ATL, BTL and TTL Marketing - Definitions And Examples

Last updated: April 2016 

Quick definitions of ATL, BTL and TTL marketing:

ATL - Above-the-Line (think; widespread brand-building advertising)
BTL - Below-the-Line (think; highly targeted direct marketing focused on conversions)
TTL - Through-the-Line (a combination of the above - we'll explain this further down) 

Still confused? No problem, that's what the rest of this post was written to help with.

First, where do the terms come from and what is this 'line'?

Apparently, the terms ATL and BTL were first used in 1954 after Proctor and Gamble began paying advertising firms separately (and at a different rate) from other suppliers who dealt with more direct promotional efforts.
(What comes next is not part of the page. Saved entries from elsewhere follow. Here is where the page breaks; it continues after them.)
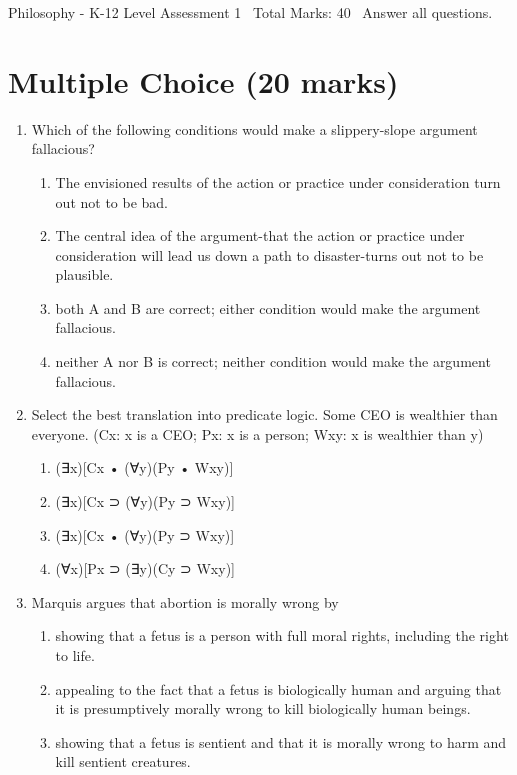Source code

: \documentclass[12pt]{article}
\begin{document}
\begin{center}
Philosophy - K-12 Level Assessment 1 \
Total Marks: 40 \
Answer all questions.
\end{center}

\section*{Multiple Choice (20 marks)}
\begin{enumerate}[label=\arabic*.]
\item Which of the following conditions would make a slippery-slope argument fallacious?
\begin{enumerate}[label=(\alph*)]
    \item The envisioned results of the action or practice under consideration turn out not to be bad.
    \item The central idea of the argument-that the action or practice under consideration will lead us down a path to disaster-turns out not to be plausible.
    \item both A and B are correct; either condition would make the argument fallacious.
    \item neither A nor B is correct; neither condition would make the argument fallacious.
\end{enumerate}
\item Select the best translation into predicate logic. Some CEO is wealthier than everyone. (Cx: x is a CEO; Px: x is a person; Wxy: x is wealthier than y)
\begin{enumerate}[label=(\alph*)]
    \item (∃x)[Cx • (∀y)(Py • Wxy)]
    \item (∃x)[Cx ⊃ (∀y)(Py ⊃ Wxy)]
    \item (∃x)[Cx • (∀y)(Py ⊃ Wxy)]
    \item (∀x)[Px ⊃ (∃y)(Cy ⊃ Wxy)]
\end{enumerate}
\item Marquis argues that abortion is morally wrong by
\begin{enumerate}[label=(\alph*)]
    \item showing that a fetus is a person with full moral rights, including the right to life.
    \item appealing to the fact that a fetus is biologically human and arguing that it is presumptively morally wrong to kill biologically human beings.
    \item showing that a fetus is sentient and that it is morally wrong to harm and kill sentient creatures.

\end{enumerate}
\end{enumerate}
\end{document}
In effect, marketing that was more broad in nature was separated from marketing that was more direct in nature.

That's the 'line' - it separates direct marketing from higher level brand marketing.

The term TTL is a relatively recent one, although to be honest I am unsure of exactly when this was first used. In any case the term TTL was likely coined to explain a more integrated marketing approach, which combines both the widespread and direct approaches, rather than the traditional ATL/BTL distinction.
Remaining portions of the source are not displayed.